**Work to complete:**
Go through the records and filter out every line lacking the word "использованием"; copy the lines that remain.

**Data excerpts:**
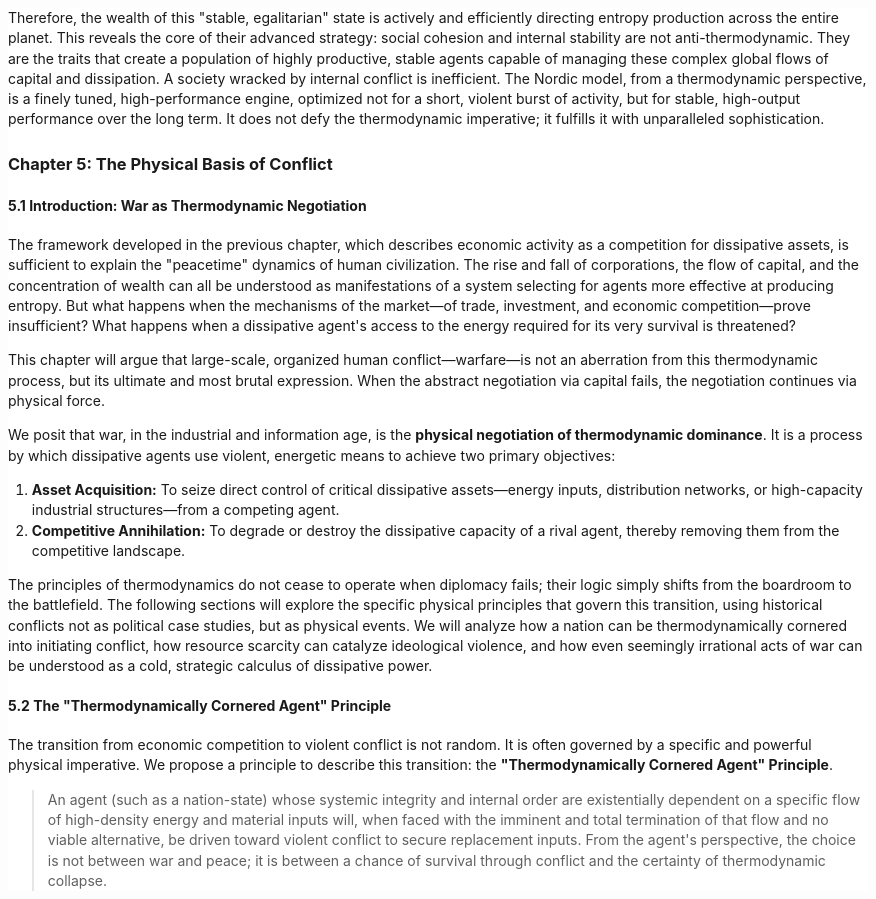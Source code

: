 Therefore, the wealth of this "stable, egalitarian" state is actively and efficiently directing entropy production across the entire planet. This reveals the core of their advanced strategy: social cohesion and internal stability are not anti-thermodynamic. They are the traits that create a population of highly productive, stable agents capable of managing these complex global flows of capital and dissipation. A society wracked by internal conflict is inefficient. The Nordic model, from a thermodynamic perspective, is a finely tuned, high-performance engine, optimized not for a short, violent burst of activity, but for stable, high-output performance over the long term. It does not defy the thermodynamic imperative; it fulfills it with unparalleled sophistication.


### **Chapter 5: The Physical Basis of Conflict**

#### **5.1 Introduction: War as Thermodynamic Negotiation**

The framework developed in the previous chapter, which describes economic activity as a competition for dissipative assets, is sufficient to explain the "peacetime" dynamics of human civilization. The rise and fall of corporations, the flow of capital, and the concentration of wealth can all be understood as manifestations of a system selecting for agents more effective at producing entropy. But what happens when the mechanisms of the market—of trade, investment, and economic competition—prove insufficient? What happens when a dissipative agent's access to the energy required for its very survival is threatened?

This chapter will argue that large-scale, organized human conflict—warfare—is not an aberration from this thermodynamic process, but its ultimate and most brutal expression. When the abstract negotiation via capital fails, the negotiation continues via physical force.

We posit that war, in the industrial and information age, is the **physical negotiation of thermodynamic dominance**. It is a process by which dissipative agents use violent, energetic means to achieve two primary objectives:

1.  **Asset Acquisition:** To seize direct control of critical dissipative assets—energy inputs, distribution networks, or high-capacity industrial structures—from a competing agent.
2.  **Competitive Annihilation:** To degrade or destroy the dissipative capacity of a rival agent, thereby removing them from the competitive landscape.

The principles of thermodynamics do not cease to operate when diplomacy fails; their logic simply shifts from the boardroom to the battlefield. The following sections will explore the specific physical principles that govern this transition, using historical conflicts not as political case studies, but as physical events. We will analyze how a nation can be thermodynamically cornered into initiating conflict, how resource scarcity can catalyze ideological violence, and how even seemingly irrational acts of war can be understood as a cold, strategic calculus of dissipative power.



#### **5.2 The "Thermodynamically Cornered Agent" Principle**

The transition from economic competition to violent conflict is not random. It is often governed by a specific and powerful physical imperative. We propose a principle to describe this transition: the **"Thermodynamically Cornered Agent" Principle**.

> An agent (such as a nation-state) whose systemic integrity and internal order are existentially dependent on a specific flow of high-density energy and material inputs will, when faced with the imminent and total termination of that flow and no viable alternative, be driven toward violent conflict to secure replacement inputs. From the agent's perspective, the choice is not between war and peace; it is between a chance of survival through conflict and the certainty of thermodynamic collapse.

---

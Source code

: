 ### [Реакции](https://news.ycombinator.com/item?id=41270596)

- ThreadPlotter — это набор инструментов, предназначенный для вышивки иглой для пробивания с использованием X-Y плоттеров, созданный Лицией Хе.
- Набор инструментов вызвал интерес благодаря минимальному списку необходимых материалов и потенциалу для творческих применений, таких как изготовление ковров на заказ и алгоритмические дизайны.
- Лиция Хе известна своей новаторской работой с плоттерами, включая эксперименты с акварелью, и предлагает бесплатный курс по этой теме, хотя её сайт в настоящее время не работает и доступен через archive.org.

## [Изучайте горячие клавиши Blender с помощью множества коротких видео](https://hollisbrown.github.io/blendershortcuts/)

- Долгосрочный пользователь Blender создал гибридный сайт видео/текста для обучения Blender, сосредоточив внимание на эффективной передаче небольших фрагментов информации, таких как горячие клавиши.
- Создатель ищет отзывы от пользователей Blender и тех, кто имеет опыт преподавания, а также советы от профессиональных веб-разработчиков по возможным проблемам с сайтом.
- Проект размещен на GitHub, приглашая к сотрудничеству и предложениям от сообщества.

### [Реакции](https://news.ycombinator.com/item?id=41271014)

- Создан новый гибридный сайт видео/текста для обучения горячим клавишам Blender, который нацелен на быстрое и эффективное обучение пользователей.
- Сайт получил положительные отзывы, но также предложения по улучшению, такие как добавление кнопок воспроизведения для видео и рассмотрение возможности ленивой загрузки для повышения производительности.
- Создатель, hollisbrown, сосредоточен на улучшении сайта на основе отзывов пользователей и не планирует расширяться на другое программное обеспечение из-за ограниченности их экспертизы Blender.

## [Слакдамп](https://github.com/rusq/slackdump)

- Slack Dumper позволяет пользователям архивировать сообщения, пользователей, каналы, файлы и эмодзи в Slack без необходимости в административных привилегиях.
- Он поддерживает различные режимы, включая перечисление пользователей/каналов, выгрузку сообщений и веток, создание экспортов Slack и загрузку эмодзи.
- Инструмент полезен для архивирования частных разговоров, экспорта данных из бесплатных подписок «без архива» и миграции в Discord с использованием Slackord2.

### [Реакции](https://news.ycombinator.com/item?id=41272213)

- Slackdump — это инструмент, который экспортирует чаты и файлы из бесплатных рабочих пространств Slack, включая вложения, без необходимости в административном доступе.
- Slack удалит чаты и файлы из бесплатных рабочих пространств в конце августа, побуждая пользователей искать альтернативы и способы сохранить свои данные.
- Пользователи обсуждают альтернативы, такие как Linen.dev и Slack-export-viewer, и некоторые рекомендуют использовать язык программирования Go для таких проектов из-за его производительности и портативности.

...

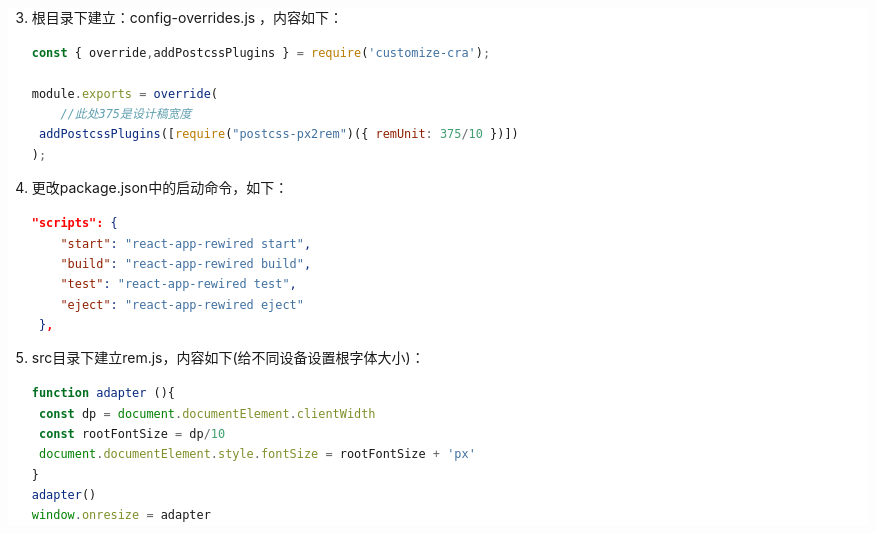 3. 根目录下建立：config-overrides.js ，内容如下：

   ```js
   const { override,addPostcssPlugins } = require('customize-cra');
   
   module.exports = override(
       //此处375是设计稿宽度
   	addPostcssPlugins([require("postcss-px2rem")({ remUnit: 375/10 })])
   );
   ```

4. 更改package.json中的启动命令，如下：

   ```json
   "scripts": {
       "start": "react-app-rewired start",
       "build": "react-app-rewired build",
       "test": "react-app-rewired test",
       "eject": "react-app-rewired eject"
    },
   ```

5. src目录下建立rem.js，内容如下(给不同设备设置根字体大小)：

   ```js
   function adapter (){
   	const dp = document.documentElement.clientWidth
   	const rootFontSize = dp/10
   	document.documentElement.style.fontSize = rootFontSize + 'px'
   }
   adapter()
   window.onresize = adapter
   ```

**Output:**
- ThreadPlotter — это набор инструментов, предназначенный для вышивки иглой для пробивания с использованием X-Y плоттеров, созданный Лицией Хе.
- Инструмент полезен для архивирования частных разговоров, экспорта данных из бесплатных подписок «без архива» и миграции в Discord с использованием Slackord2.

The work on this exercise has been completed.